Resilience revisited

Are today’s students less resilient than their predecessors and does this help explain the reported increase in mental health problems at university? This is clearly a view held by some – although others dismiss this as ‘victim blaming.’

Perhaps both perceptions, with their focus on the behaviour of individual students, miss an important point. It is true that some people are naturally more resilient than others and that some personal characteristics are helpful here. However, it has always been the case that some people are naturally more resilient. What has changed in the lives of young people that might have eroded resilience more generally?

Over-protection by parents and schools

We know that experiencing neglect or abuse as a child or growing up in a dysfunctional family (where alcohol or substance abuse or criminality are common) increases the risk of diagnosed mental illness. So, there has been a natural desire to provide support where young people like this are ‘at risk.’ There has also been a societal move to seek to protect all young people from physical harm, through safeguarding – accompanied by changes in parenting, including the rise of ‘helicopter parents’ who hover over their children, ready to swoop down and protect them at the first sign of difficulty. For example, teachers in some schools now report that parents regularly contest their children’s grades throughout the year, explain away late or uncompleted homework, intervene constantly in friendship issues and edit or even write their children’s homework – as well as monitoring phone calls, checking text messages and initiating communication several times a day to ‘check in’ on their children.

Removing resilience-building opportunities

This matters because resilience can probably best be explained as a combination of innate ability, a supportive environment and opportunities to experience and learn from challenge and failure. However, social changes in recent decades have significantly reduced that third element for many young people – the opportunities to experience challenge and failure. This contrasts with their twentieth century predecessors, who were more likely to be the product of ‘free range parenting’ and for whom their time at school was relatively free of safeguarding and spoon-feeding. It also perhaps explains why fear of failure is now at record levels among UK students and why staff at universities like Harvard have been talking for some time about students arriving at university ‘failure deprived.’

Opportunities to build resilience

A number of studies suggest that the opportunity to experience life and challenges away from over-protective schools and parents helps build resilience and reduces the risk of mental health issues.

For example, research found that being a Guide or Scout was associated with better mental health and narrower mental health inequalities decades later, at age 50 - while significant positive gains were reported in the resilience of first year undergraduates attending one week residential Outdoor Adventure programmes, including, sub-domains of resilience, such as the capacity to make friends, solve problems and take control.

Educationalists are also beginning to recognise the importance of providing opportunities for students to fail and to learn from their failure. Productive Failure is a method of teaching that gives students complex problems to solve and attempt to form their own solutions before receiving direct instruction.
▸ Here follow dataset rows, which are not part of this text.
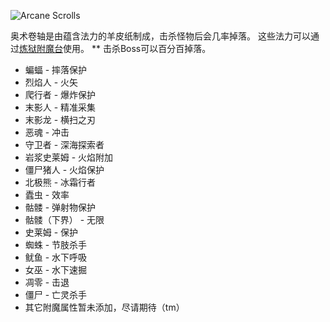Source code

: ![Arcane Scrolls](item:betterwithmods:arcane_scroll)

奥术卷轴是由蕴含法力的羊皮纸制成，击杀怪物后会几率掉落。
这些法力可以通过[炼狱附魔台](../blocks/infernal_enchanter.md)使用。
** 击杀Boss可以百分百掉落。
* 蝙蝠 - 摔落保护
* 烈焰人 - 火矢
* 爬行者 - 爆炸保护
* 末影人 - 精准采集
* 末影龙 - 横扫之刃
* 恶魂 - 冲击
* 守卫者 - 深海探索者
* 岩浆史莱姆  - 火焰附加
* 僵尸猪人 - 火焰保护
* 北极熊 - 冰霜行者
* 蠹虫 - 效率
* 骷髅 - 弹射物保护
* 骷髅（下界） - 无限
* 史莱姆 - 保护
* 蜘蛛 - 节肢杀手
* 鱿鱼 - 水下呼吸
* 女巫 - 水下速掘
* 凋零 - 击退
* 僵尸 - 亡灵杀手
* 其它附魔属性暂未添加，尽请期待（tm）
Students may lack confidence at first but the experience can help them become more creative and resilient.   

Similarly, a number of schools around the world have introduced Failure Weeks, while a number of US universities have similar initiatives, including Smith College’s Failing Well initiative, the Success Failure Project at Harvard and Stanford, I Screwed Up! at Stanford.

One size doesn’t fit all

Young people who have experienced abuse and neglect in childhood, or have grown up in dysfunctional families, are likely to benefit from enhanced support and protection. However, providing ever more support for children from caring, supportive families may prove counterproductive, reducing their resilience and increasing the risk of mental distress. We see this not only in schools and universities but also in the world of work, where the 2020 report on Mental health and employers by Deloitte reported that young professionals (i.e. recent graduates) were twice as likely to suffer from depression as the average employee. 
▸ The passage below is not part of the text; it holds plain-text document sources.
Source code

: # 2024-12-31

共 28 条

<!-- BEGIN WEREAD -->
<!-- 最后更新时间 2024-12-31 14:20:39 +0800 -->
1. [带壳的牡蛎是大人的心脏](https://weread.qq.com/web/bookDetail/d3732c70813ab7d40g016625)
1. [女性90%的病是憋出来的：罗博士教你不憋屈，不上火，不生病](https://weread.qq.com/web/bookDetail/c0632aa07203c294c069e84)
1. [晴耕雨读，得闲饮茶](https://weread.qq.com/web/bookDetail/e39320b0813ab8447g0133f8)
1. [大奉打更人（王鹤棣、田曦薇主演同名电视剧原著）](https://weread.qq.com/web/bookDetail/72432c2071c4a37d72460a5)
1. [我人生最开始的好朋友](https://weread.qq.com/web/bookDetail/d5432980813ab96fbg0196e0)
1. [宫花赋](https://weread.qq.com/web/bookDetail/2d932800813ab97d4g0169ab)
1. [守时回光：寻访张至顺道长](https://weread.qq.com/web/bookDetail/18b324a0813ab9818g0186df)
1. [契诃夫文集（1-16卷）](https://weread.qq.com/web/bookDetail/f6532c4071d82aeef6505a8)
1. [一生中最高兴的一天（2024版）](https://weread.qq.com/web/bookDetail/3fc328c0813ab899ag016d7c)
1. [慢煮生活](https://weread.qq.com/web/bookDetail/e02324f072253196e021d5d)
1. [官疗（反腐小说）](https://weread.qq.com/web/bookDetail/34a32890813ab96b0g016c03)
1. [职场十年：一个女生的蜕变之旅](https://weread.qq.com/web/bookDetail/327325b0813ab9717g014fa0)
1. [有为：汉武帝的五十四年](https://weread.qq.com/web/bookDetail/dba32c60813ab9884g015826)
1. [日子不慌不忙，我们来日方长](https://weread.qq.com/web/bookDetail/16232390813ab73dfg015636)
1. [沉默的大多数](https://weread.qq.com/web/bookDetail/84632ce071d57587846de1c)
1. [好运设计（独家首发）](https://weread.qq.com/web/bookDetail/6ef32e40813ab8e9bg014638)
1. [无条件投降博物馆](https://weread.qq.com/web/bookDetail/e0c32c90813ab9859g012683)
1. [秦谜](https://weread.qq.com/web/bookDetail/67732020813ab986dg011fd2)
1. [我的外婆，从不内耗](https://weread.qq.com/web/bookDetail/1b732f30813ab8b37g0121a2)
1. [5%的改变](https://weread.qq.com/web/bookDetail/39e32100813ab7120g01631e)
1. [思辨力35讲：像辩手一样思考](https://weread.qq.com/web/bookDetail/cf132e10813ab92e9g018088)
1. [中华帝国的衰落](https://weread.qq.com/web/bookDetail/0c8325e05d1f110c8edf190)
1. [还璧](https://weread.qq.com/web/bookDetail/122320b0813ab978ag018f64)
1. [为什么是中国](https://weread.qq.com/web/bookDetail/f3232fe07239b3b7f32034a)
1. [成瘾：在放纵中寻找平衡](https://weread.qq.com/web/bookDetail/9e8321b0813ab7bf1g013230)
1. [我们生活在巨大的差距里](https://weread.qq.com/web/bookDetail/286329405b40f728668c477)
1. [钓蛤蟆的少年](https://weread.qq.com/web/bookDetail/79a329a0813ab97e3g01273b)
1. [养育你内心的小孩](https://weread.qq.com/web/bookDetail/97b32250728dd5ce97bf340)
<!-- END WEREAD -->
This is particularly important in a changing and sometimes unpredictable world – with the gig economy, COVID-19 and the Fourth Industrial Revolution just some of the factors disrupting our expectations of what life will be like. Students with varied experience of meeting and learning from change and challenge are likely to find it easier to adapt in a changing world – whereas those protected from change and challenge by safeguarding, spoon-feeding schools and ‘helicopter parents’ are likely to fare less well.

Conclusions

  • Resilience grows from a combination of innate ability, a supportive environment and opportunities to experience and learn from challenge and failure.
  • As society, schools and parents have become ever more protective they have unwittingly reduced the opportunities for students to develop resilience.
  • It is time to reverse the trend and give students space to experience and learn from the challenges and failures that help build resilience.